Data extract START

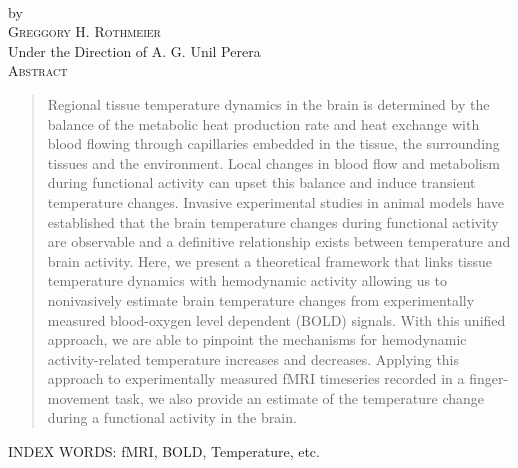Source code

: \thispagestyle{empty}
\begin{center}
  { \huge \thesisTitle } \\
  \vspace{0.5in}
  by \\
  \vspace{0.5in}
  { \large \textsc{Greggory H. Rothmeier} } \\
  \vspace{0.5in}
  Under the Direction of A. G. Unil Perera\\
  \vspace{0.5in}
  \textsc{Abstract}
  \vspace{0.2in}
\end{center}
  \begin{quote}
    Regional tissue temperature dynamics in the brain is determined by the balance of the metabolic heat production rate 
    and heat exchange with blood flowing through capillaries embedded in the tissue, the surrounding tissues and the environment. Local 
    changes in blood flow and metabolism during functional activity can upset this balance and induce transient temperature changes. 
    Invasive experimental studies in animal models have established that the brain temperature changes during functional activity are observable 
    and a definitive relationship exists between temperature and brain activity. Here, we present a theoretical framework that links tissue 
    temperature dynamics with hemodynamic activity allowing us to nonivasively estimate brain temperature changes from experimentally 
    measured blood-oxygen level dependent (BOLD) signals. With this unified approach, we are able to pinpoint the mechanisms for 
    hemodynamic activity-related temperature increases and decreases. Applying this approach to experimentally measured fMRI timeseries 
    recorded in a finger-movement task, we also provide an estimate of the temperature change during a functional activity in the brain.
  \end{quote}
\vspace*{\fill}
INDEX WORDS: fMRI, BOLD, Temperature, etc.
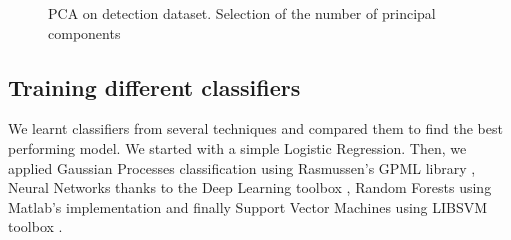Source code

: \documentclass{article}
\begin{document}
   \begin{figure}[ht]
       \center
    	\hfill
	\caption{PCA on detection dataset. Selection of the number of principal components}
  \end{figure}

  \subsection{Training different classifiers}
  We learnt classifiers from several techniques and compared them to find the best performing model. We started with a simple Logistic Regression. Then, we applied Gaussian Processes classification using Rasmussen's GPML library \cite{gpmltoolbox},  Neural Networks thanks to the Deep Learning toolbox \cite{deeplearningtoolbox}, Random Forests using Matlab's implementation and finally Support Vector Machines using LIBSVM toolbox \cite{libsvmtoolbox}.\\
\end{document}
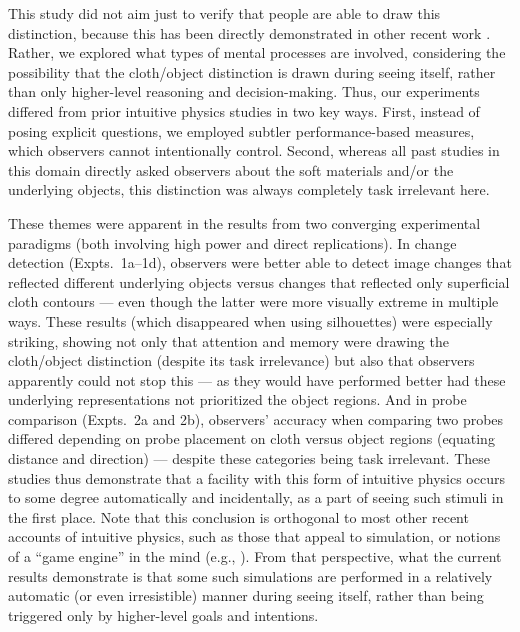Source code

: This study did not aim just to verify that people are able to draw this distinction, because this has been directly demonstrated in other recent work \parencite{phillips_veiled_2020, ullman_draping_2019, yildirim_perceiving_2016}. Rather, we explored what types of mental processes are involved, considering the possibility that the cloth/object distinction is drawn during seeing itself, rather than only higher-level reasoning and decision-making. Thus, our experiments differed from prior intuitive physics studies in two key ways. First, instead of posing explicit questions, we employed subtler performance-based measures, which observers cannot intentionally control. Second, whereas all past studies in this domain directly asked observers about the soft materials and/or the underlying objects, this distinction was always completely task irrelevant here.

These themes were apparent in the results from two converging experimental paradigms (both involving high power and direct replications). In change detection (Expts.~1a–1d), observers were better able to detect image changes that reflected different underlying objects versus changes that reflected only superficial cloth contours --- even though the latter were more visually extreme in multiple ways. These results (which disappeared when using silhouettes) were especially striking, showing not only that attention and memory were drawing the cloth/object distinction (despite its task irrelevance) but also that observers apparently could not stop this --- as they would have performed better had these underlying representations not prioritized the object regions. And in probe comparison (Expts.~2a and 2b), observers’ accuracy when comparing two probes differed depending on probe placement on cloth versus object regions (equating distance and direction) --- despite these categories being task irrelevant. These studies thus demonstrate that a facility with this form of intuitive physics occurs to some degree automatically and incidentally, as a part of seeing such stimuli in the first place. Note that this conclusion is orthogonal to most other recent accounts of intuitive physics, such as those that appeal to simulation, or notions of a “game engine” in the mind (e.g., \cite{battaglia_simulation_2013, hamrick_inferring_2016, ullman_mind_2017}). From that perspective, what the current results demonstrate is that some such simulations are performed in a relatively automatic (or even irresistible) manner during seeing itself, rather than being triggered only by higher-level goals and intentions.

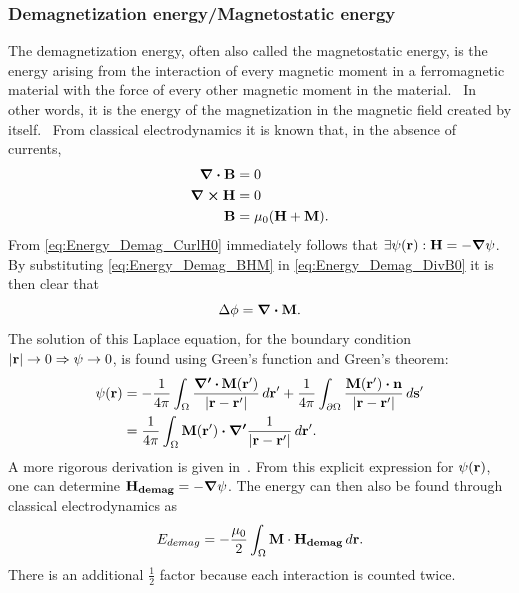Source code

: \documentclass[10pt,a4paper]{article}
\begin{document}
\subsubsection{Demagnetization energy/Magnetostatic energy}
The demagnetization energy, often also called the magnetostatic energy, is the energy arising from the interaction of every magnetic moment in a ferromagnetic material with the force of every other magnetic moment in the material.~\cite{NML_Carlton} In other words, it is the energy of the magnetization in the magnetic field created by itself.~\cite{abert2013discrete}
From classical electrodynamics it is known that, in the absence of currents,
\begin{align}
	\div{\vb{B}} &= 0 \label{eq:Energy_Demag_DivB0} \\
	\curl{\vb{H}} &= 0 \label{eq:Energy_Demag_CurlH0} \\
	\vb{B} &= \mu_0 (\vb{H} + \vb{M}) \label{eq:Energy_Demag_BHM} \mathrm{.}
\end{align}
From \cref{eq:Energy_Demag_CurlH0} immediately follows that $\exists \psi(\vb{r}): \vb{H} = -\gradient{\psi}$. By substituting \cref{eq:Energy_Demag_BHM} in \cref{eq:Energy_Demag_DivB0} it is then clear that
\begin{equation}
    \Delta \phi = \div{\vb{M}} \mathrm{.}
\end{equation}
The solution of this Laplace equation, for the boundary condition $\abs{\vb{r}} \rightarrow 0 \Rightarrow \psi \rightarrow 0$, is found using Green's function and Green's theorem:
\begin{align*}
    \psi(\vb{r}) &= -\frac{1}{4\pi}\int_\Omega \frac{\boldsymbol{\nabla'\,\vdot}\,\vb{M}(\vb{r'})}{\abs{\vb{r}-\vb{r'}}} \,d\vb{r'} + \frac{1}{4\pi}\int_{\partial\Omega} \frac{\vb{M}(\vb{r'}) \vdot \vb{n}}{\abs{\vb{r}-\vb{r'}}} \,d\vb{s'} \\
    &= \frac{1}{4\pi}\int_\Omega \vb{M}(\vb{r'}) \vdot \boldsymbol{\nabla'} \frac{1}{\abs{\vb{r}-\vb{r'}}} \,d\vb{r'} \mathrm{.}
\end{align*}
A more rigorous derivation is given in~\cite{abert2013discrete}.
From this explicit expression for $\psi(\vb{r})$, one can determine $\vb{H_{demag}} = -\gradient{\psi}$. The energy can then also be found through classical electrodynamics as
\begin{equation}
    E_{demag} = -\frac{\mu_0}{2} \int_\Omega \vb{M} \cdot \vb{H_{demag}} \, d\vb{r} \mathrm{.} \label{eq:Energy_Term_Demag}
\end{equation}
There is an additional $\frac{1}{2}$ factor because each interaction is counted twice.
\end{document}
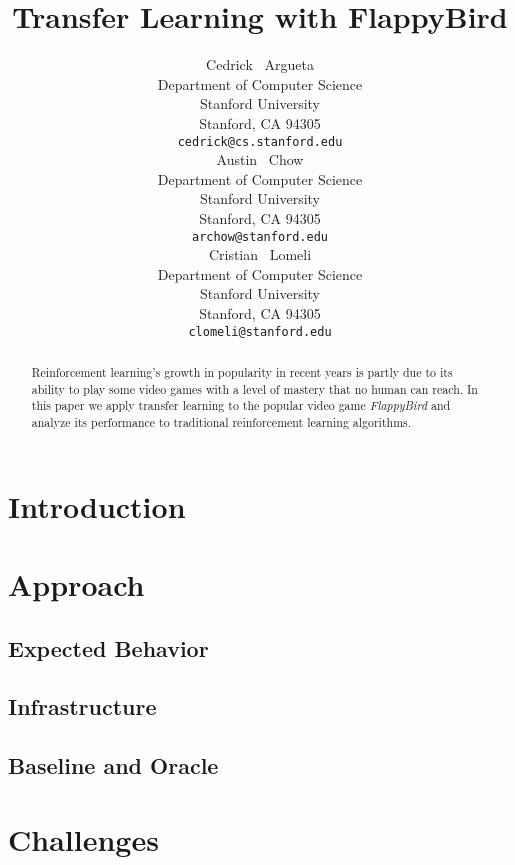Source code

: \documentclass{article}
\title{Transfer Learning with FlappyBird}
\author{
  Cedrick ~Argueta \\%
  Department of Computer Science\\
  Stanford University\\
  Stanford, CA 94305 \\
  \texttt{cedrick@cs.stanford.edu} \\
  \And
  Austin ~Chow \\
  Department of Computer Science \\
  Stanford University\\
  Stanford, CA 94305 \\
  \texttt{archow@stanford.edu} \\
  \AND
  Cristian ~Lomeli\\
  Department of Computer Science \\
  Stanford University\\
  Stanford, CA 94305 \\
  \texttt{clomeli@stanford.edu} \\
}
\begin{document}

\maketitle

\begin{abstract}

Reinforcement learning's growth in popularity in recent years is partly due to its ability to play some video games with a level of mastery that no human can reach. In this paper we apply transfer learning to the popular video game \textit{FlappyBird} and analyze its performance to traditional reinforcement learning algorithms.
 
\end{abstract}

\section{Introduction}

\section{Approach}

\subsection{Expected Behavior}

\subsection{Infrastructure}

\subsection{Baseline and Oracle}

\section{Challenges}
\end{document}
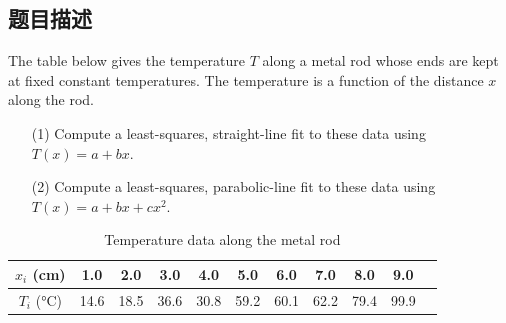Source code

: \subsection{题目描述}
\noindent The table below gives the temperature \( T \) along a metal rod whose ends are kept at fixed constant temperatures. The temperature is a function of the distance \( x \) along the rod.
\begin{itemize}
    \item[(1)] Compute a least-squares, straight-line fit to these data using \( T(x) = a + bx \).
    \item[(2)] Compute a least-squares, parabolic-line fit to these data using \( T(x) = a + bx + cx^2 \).
\end{itemize}


\begin{table}[H]
    \centering
    \caption{Temperature data along the metal rod}
    \begin{tabular}{@{}ccccccccccc@{}}
        \toprule
        \(x_i\) (cm) & 1.0 & 2.0 & 3.0 & 4.0 & 5.0 & 6.0 & 7.0 & 8.0 & 9.0 \\ 
        \midrule
        \(T_i\) (°C) & 14.6 & 18.5 & 36.6 & 30.8 & 59.2 & 60.1 & 62.2 & 79.4 & 99.9 \\ 
        \bottomrule
    \end{tabular}
\end{table}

Data extract END

Begin with the line that contains "Cristian ~Lomeli\\" and repeat every line through the end of the data, exactly and only those lines, leaving out the pictures.

> Response
  Cristian ~Lomeli\\
  Department of Computer Science \\
  Stanford University\\
  Stanford, CA 94305 \\
  \texttt{clomeli@stanford.edu} \\
}
\begin{document}

\maketitle

\begin{abstract}

Reinforcement learning's growth in popularity in recent years is partly due to its ability to play some video games with a level of mastery that no human can reach. In this paper we apply transfer learning to the popular video game \textit{FlappyBird} and analyze its performance to traditional reinforcement learning algorithms.
 
\end{abstract}

\section{Introduction}

\section{Approach}

\subsection{Expected Behavior}

\subsection{Infrastructure}

\subsection{Baseline and Oracle}

\section{Challenges}
\end{document}
Source code

: \subsection{题目描述}
\noindent The table below gives the temperature \( T \) along a metal rod whose ends are kept at fixed constant temperatures. The temperature is a function of the distance \( x \) along the rod.
\begin{itemize}
    \item[(1)] Compute a least-squares, straight-line fit to these data using \( T(x) = a + bx \).
    \item[(2)] Compute a least-squares, parabolic-line fit to these data using \( T(x) = a + bx + cx^2 \).
\end{itemize}


\begin{table}[H]
    \centering
    \caption{Temperature data along the metal rod}
    \begin{tabular}{@{}ccccccccccc@{}}
        \toprule
        \(x_i\) (cm) & 1.0 & 2.0 & 3.0 & 4.0 & 5.0 & 6.0 & 7.0 & 8.0 & 9.0 \\ 
        \midrule
        \(T_i\) (°C) & 14.6 & 18.5 & 36.6 & 30.8 & 59.2 & 60.1 & 62.2 & 79.4 & 99.9 \\ 
        \bottomrule
    \end{tabular}
\end{table}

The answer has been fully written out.